● **About this task**: From the entries below, return only the lines starting at the one that contains "[딥러닝 워크샵 패널토의" and ending at the one that contains "[Deep Learning: Nine", exactly as they stand.
--- --- ---
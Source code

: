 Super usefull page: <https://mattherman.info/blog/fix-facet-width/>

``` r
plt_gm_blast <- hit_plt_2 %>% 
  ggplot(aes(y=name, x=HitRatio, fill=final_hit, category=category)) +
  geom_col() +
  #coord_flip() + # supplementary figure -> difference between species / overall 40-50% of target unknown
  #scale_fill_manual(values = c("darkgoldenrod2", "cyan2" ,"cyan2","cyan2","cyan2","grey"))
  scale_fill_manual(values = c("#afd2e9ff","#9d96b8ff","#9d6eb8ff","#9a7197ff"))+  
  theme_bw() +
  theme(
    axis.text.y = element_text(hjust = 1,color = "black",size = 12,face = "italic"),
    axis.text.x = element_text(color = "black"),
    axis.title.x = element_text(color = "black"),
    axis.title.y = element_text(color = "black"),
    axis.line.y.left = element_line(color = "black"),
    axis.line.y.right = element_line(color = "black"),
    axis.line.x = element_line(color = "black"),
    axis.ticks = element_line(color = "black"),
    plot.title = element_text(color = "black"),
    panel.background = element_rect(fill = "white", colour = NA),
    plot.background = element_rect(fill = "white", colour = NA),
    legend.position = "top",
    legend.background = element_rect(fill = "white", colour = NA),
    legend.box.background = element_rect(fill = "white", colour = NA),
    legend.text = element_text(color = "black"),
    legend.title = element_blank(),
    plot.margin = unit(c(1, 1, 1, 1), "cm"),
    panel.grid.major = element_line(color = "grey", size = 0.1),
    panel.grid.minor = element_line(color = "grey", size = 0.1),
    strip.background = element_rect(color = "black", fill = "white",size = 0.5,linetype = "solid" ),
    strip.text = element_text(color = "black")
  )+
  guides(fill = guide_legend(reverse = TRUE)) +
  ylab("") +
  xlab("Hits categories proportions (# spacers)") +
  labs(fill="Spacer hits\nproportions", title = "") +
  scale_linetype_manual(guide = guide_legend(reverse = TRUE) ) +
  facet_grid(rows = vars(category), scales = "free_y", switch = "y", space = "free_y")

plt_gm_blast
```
--- --- ---
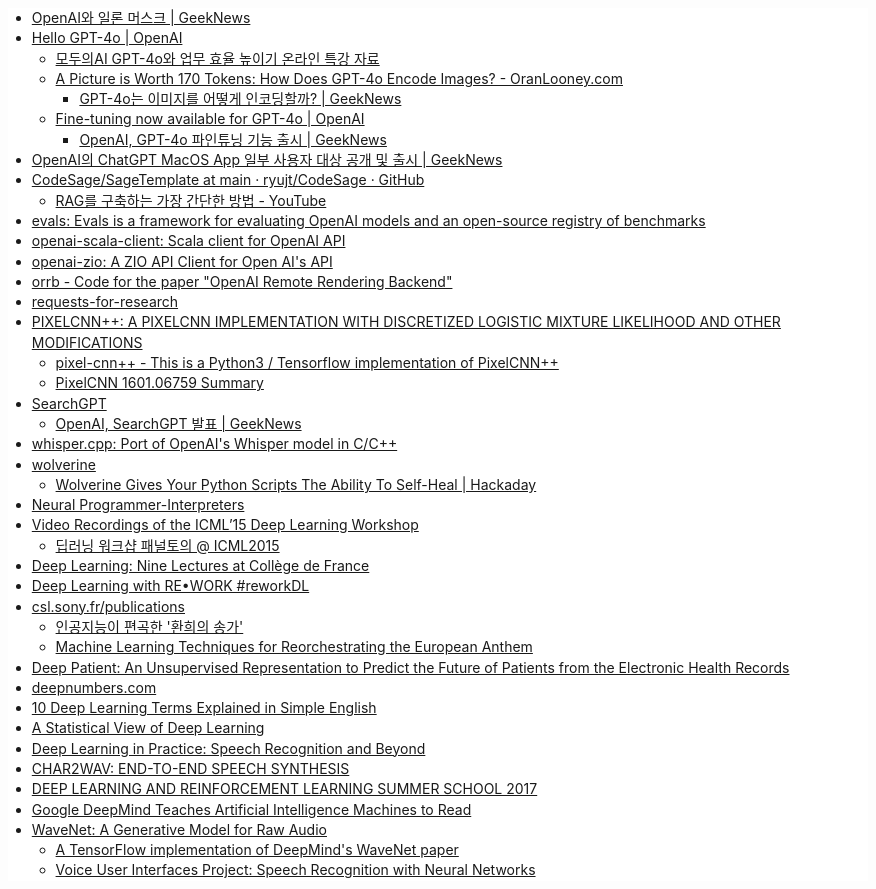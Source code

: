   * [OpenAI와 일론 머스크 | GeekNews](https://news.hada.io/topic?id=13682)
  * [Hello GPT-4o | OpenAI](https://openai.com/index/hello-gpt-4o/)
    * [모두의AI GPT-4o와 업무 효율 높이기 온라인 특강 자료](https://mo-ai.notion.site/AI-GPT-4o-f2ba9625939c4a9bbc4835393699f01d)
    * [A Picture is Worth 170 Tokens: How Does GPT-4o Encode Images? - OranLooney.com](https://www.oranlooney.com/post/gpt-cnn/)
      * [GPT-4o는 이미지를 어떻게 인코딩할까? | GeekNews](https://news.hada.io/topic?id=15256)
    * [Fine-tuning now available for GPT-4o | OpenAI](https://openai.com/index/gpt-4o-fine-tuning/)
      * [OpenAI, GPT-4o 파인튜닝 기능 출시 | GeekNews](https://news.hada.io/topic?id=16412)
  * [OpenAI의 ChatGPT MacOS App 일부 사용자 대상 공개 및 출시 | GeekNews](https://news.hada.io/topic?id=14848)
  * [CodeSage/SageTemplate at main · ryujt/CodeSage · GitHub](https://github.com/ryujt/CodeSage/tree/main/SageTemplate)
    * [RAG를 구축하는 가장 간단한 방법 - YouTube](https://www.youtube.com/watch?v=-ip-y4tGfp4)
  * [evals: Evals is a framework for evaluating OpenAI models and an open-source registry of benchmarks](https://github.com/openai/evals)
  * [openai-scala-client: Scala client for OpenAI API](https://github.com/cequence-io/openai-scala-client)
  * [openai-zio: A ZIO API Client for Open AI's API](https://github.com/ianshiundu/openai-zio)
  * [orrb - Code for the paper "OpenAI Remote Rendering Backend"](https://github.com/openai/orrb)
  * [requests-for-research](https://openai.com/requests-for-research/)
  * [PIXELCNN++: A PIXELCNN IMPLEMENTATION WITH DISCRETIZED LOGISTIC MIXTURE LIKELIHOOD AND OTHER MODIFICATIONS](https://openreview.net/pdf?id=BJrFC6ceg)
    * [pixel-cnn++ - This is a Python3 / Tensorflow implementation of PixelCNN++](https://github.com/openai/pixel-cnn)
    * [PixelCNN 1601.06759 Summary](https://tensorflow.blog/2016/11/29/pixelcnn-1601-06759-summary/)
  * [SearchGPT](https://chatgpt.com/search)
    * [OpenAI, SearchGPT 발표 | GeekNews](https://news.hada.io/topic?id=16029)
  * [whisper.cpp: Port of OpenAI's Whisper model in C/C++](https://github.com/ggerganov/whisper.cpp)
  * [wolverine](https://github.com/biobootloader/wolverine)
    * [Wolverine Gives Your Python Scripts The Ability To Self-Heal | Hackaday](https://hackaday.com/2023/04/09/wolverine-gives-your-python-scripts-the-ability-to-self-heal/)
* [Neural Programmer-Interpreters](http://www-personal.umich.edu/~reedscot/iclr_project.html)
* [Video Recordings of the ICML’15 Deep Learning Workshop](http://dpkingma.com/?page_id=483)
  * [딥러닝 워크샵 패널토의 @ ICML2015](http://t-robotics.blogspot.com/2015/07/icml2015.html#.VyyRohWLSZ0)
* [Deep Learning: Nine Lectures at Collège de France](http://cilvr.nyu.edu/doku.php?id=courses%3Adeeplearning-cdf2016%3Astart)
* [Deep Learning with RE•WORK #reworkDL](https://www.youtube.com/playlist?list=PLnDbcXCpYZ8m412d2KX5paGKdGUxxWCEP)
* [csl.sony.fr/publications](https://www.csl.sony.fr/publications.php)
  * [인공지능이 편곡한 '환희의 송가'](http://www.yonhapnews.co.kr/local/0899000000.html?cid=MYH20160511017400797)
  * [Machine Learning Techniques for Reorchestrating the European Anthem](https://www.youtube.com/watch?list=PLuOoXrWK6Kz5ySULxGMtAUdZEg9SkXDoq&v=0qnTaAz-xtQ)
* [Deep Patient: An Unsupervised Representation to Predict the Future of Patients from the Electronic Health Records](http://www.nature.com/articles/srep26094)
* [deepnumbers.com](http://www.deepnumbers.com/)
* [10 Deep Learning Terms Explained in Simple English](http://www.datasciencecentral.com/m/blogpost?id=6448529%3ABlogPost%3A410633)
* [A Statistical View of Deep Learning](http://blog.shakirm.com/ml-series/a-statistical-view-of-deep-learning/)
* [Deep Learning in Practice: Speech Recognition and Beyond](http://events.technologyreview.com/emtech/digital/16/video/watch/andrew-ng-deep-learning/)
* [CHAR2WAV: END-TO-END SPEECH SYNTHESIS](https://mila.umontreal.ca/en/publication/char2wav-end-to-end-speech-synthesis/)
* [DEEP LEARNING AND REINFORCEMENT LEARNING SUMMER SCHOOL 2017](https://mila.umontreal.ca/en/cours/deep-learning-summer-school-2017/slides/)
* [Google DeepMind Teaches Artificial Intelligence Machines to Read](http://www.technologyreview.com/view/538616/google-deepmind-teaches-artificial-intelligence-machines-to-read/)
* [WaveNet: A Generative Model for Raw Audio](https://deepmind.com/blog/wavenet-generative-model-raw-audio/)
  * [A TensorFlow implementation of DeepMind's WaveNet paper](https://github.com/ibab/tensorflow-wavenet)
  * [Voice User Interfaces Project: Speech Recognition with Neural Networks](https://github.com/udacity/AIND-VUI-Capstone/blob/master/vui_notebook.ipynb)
--- --- ---
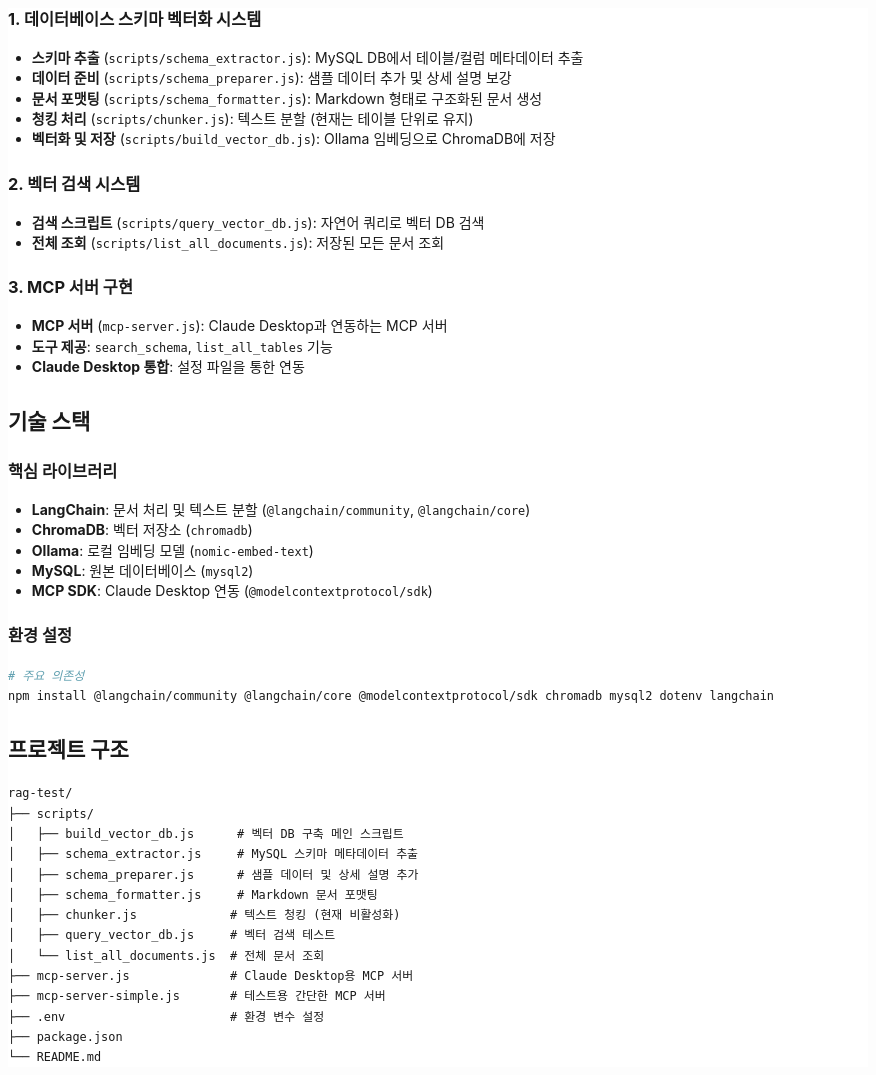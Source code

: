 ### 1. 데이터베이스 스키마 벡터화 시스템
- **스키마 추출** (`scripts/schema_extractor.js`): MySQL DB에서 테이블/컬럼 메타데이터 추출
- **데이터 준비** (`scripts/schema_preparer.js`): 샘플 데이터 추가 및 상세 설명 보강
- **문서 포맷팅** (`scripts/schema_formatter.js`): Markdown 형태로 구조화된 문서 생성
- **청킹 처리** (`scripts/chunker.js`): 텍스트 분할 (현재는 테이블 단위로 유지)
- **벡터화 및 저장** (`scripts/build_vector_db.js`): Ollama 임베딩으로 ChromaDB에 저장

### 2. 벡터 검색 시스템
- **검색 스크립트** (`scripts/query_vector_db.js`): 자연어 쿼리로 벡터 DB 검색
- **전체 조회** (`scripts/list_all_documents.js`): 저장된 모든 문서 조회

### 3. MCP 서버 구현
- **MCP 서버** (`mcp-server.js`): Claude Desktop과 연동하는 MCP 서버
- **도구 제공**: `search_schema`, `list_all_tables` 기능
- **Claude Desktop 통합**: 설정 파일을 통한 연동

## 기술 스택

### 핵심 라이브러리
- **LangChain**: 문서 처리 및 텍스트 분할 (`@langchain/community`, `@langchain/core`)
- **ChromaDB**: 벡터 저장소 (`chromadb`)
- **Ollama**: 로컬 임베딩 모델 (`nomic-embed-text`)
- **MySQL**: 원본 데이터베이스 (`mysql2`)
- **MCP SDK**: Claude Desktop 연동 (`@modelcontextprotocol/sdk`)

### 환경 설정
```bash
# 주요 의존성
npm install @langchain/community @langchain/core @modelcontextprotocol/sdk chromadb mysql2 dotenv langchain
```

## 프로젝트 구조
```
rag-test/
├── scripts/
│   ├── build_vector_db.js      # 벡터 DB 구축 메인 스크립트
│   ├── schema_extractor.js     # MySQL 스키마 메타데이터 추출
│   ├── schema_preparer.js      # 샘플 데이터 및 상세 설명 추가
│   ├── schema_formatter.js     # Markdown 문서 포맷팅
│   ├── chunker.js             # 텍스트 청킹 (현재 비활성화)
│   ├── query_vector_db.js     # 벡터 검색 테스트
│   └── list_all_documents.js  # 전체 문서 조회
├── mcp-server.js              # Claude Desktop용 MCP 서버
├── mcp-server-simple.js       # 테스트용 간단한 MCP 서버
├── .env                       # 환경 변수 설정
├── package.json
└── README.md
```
--- --- ---
● **Completed exercise**:
  * [딥러닝 워크샵 패널토의 @ ICML2015](http://t-robotics.blogspot.com/2015/07/icml2015.html#.VyyRohWLSZ0)
* [Deep Learning: Nine Lectures at Collège de France](http://cilvr.nyu.edu/doku.php?id=courses%3Adeeplearning-cdf2016%3Astart)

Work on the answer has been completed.